While we’re at it, let’s plot temperature and pressure profiles for each of the Argo floats in the area.

# Plot vertical profile of temperature vs. pressure for all of the floats
fig, ax = plt.subplots(figsize=(12, 6))
for pid in np.unique(argo_df['profile_id']):
    argo_df[argo_df['profile_id']==pid].plot(ax=ax, x='temperature', y='pressure', label=pid)
plt.gca().invert_yaxis()
plt.xlabel('Temperature [$\degree$C]')
plt.ylabel('Pressure [hPa]')
plt.ylim([750, -10])
plt.tight_layout()

Lastly, let’s look at some near-coincident ICESat-2 and Argo data in a multi-panel plot.

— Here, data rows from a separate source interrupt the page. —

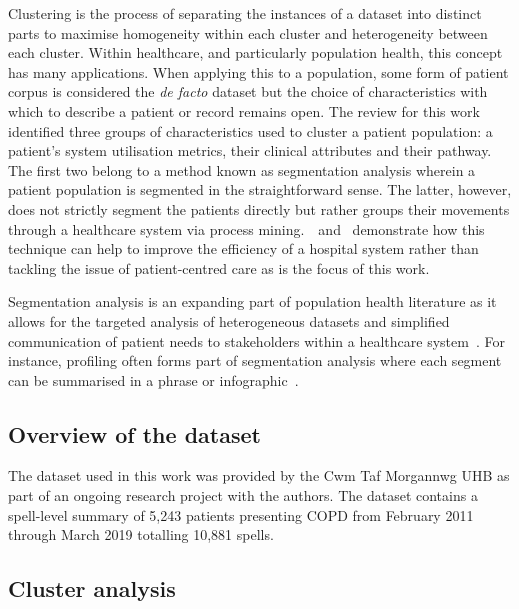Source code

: Clustering is the process of separating the instances of a dataset into distinct
parts to maximise homogeneity within each cluster and heterogeneity between each
cluster. Within healthcare, and particularly population health, this concept has
many applications. When applying this to a population, some form of patient
corpus is considered the \emph{de facto} dataset but the choice of
characteristics with which to describe a patient or record remains open. The
review for this work identified three groups of characteristics used to cluster
a patient population: a patient's system utilisation metrics, their clinical
attributes and their pathway. The first two belong to a method known as
segmentation analysis wherein a patient population is segmented in the
straightforward sense. The latter, however, does not strictly segment the
patients directly but rather groups their movements through a healthcare system
via process mining.~\cite{AG2018}~and~\cite{DDGM+12015} demonstrate how this
technique can help to improve the efficiency of a hospital system rather than
tackling the issue of patient-centred care as is the focus of this work.

Segmentation analysis is an expanding part of population health literature as it
allows for the targeted analysis of heterogeneous datasets and simplified
communication of patient needs to stakeholders within a healthcare
system~\cite{VMD2016review, YKTT+12018}. For instance, profiling often forms
part of segmentation analysis where each segment can be summarised in a phrase
or infographic~\cite{VMD2016, YSKT+42019}.


\subsection{Overview of the dataset}\label{subsec:overview}

The dataset used in this work was provided by the Cwm Taf Morgannwg UHB as part
of an ongoing research project with the authors. The dataset contains a
spell-level summary of 5,243 patients presenting COPD from February 2011 through
March 2019 totalling 10,881 spells. 

\subsection{Cluster analysis}\label{subsec:clusters}

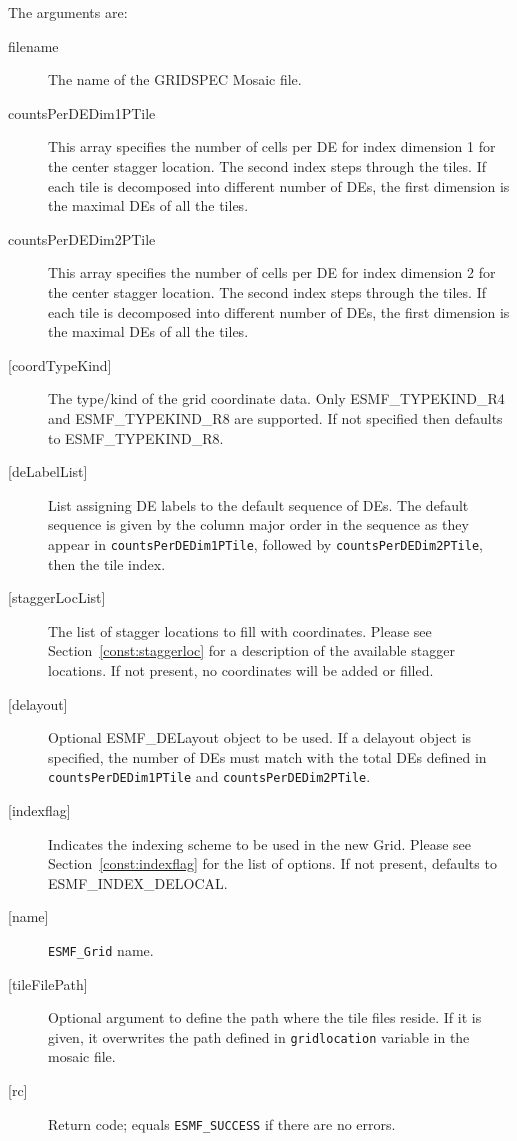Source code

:   
       The arguments are:
       \begin{description}
       \item[filename]
            The name of the GRIDSPEC Mosaic file.
       \item[countsPerDEDim1PTile]
            This array specifies the number of cells per DE for index dimension 1 for the
            center stagger location. The second index steps through the tiles. If each tile is 
            decomposed into different number of DEs, the first dimension is the maximal DEs of 
            all the tiles.  
       \item[countsPerDEDim2PTile]
            This array specifies the number of cells per DE for index dimension 2 for the
            center stagger location. The second index steps through the tiles. If each tile is 
            decomposed into different number of DEs, the first dimension is the maximal DEs of 
            all the tiles.  
       \item[{[coordTypeKind]}]
            The type/kind of the grid coordinate data. Only ESMF\_TYPEKIND\_R4
            and ESMF\_TYPEKIND\_R8 are supported.
            If not specified then defaults to ESMF\_TYPEKIND\_R8.
       \item[{[deLabelList]}]
            List assigning DE labels to the default sequence of DEs. The default
            sequence is given by the column major order in the sequence as they appear
            in {\tt countsPerDEDim1PTile}, followed by {\tt countsPerDEDim2PTile}, then the 
            tile index.
       \item[{[staggerLocList]}]
            The list of stagger locations to fill with coordinates. Please see Section~\ref{const:staggerloc}
            for a description of the available stagger locations. If not present, no coordinates
            will be added or filled.
       \item[{[delayout]}]
            Optional ESMF\_DELayout object to be used. If a delayout object is specified,
            the number of DEs must match with the total DEs defined in {\tt countsPerDEDim1PTile}
            and {\tt countsPerDEDim2PTile}.
       \item[{[indexflag]}]
            Indicates the indexing scheme to be used in the new Grid. Please see
            Section~\ref{const:indexflag} for the list of options. If not present,
            defaults to ESMF\_INDEX\_DELOCAL.
       \item[{[name]}]
            {\tt ESMF\_Grid} name.
       \item[{[tileFilePath]}]
            Optional argument to define the path where the tile files reside. If it
            is given, it overwrites the path defined in {\tt gridlocation} variable
            in the mosaic file.
       \item[{[rc]}]
            Return code; equals {\tt ESMF\_SUCCESS} if there are no errors.
       \end{description}
   
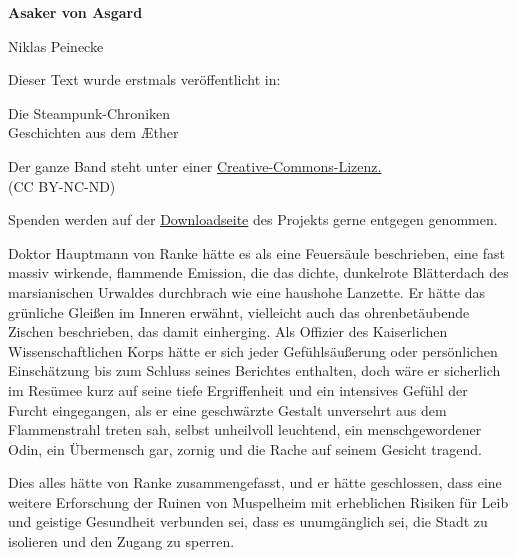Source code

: \usepackage[ngerman]{babel}
\usepackage[T1]{fontenc}




\newcommand\bigpar\medskip


\raggedbottom
\begin{center}
\textbf{\huge\textsf{Asaker von Asgard}}

\medskip
Niklas Peinecke

\end{center}

\bigskip
\begin{flushleft}
Dieser Text wurde erstmals veröffentlicht in:
\begin{center}
Die Steampunk-Chroniken\\
Geschichten aus dem Æther
\end{center}

\bigskip

Der ganze Band steht unter einer
\href{http://creativecommons.org/licenses/by-nc-nd/2.0/de/}{Creative-Commons-Lizenz.} \\
(CC BY-NC-ND)

\bigskip

Spenden werden auf der
\href{http://steampunk-chroniken.de/download}{Downloadseite}
des Projekts gerne entgegen genommen.
\end{flushleft}

\newpage

Doktor Hauptmann von Ranke hätte es als eine Feuersäule
beschrieben, eine fast massiv wirkende, flammende Emission, die das
dichte, dunkelrote Blätterdach des marsianischen Urwaldes
durchbrach wie eine haushohe Lanzette. Er hätte das grünliche
Gleißen im Inneren erwähnt, vielleicht auch das ohrenbetäubende
Zischen beschrieben, das damit einherging. Als Offizier des
Kaiserlichen Wissenschaftlichen Korps hätte er sich jeder
Gefühlsäußerung oder persönlichen Einschätzung bis zum Schluss
seines Berichtes enthalten, doch wäre er sicherlich im Resümee kurz
auf seine tiefe Ergriffenheit und ein intensives Gefühl der Furcht
eingegangen, als er eine geschwärzte Gestalt unversehrt aus dem
Flammenstrahl treten sah, selbst unheilvoll leuchtend, ein
menschgewordener Odin, ein Übermensch gar, zornig und die Rache auf
seinem Gesicht tragend.

Dies alles hätte von Ranke zusammengefasst, und er hätte
geschlossen, dass eine weitere Erforschung der Ruinen von
Muspelheim mit erheblichen Risiken für Leib und geistige Gesundheit
verbunden sei, dass es unumgänglich sei, die Stadt zu isolieren und
den Zugang zu sperren.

# Only consider ICESat-2 signal photons
is2_pd_signal = is2_pd_ocean[is2_pd_ocean['signal_conf_ph']>=0]

## Multi-panel plot showing ICESat-2 and Argo data

# Calculate Extent
lons = [-154, -143, -143, -154, -154]
lats = [30, 30, 37, 37, 30]
lon_margin = (max(lons) - min(lons)) * 0.1
lat_margin = (max(lats) - min(lats)) * 0.1

# Create Plot
fig,([ax1,ax2],[ax3,ax4]) = plt.subplots(2, 2, figsize=(12, 6))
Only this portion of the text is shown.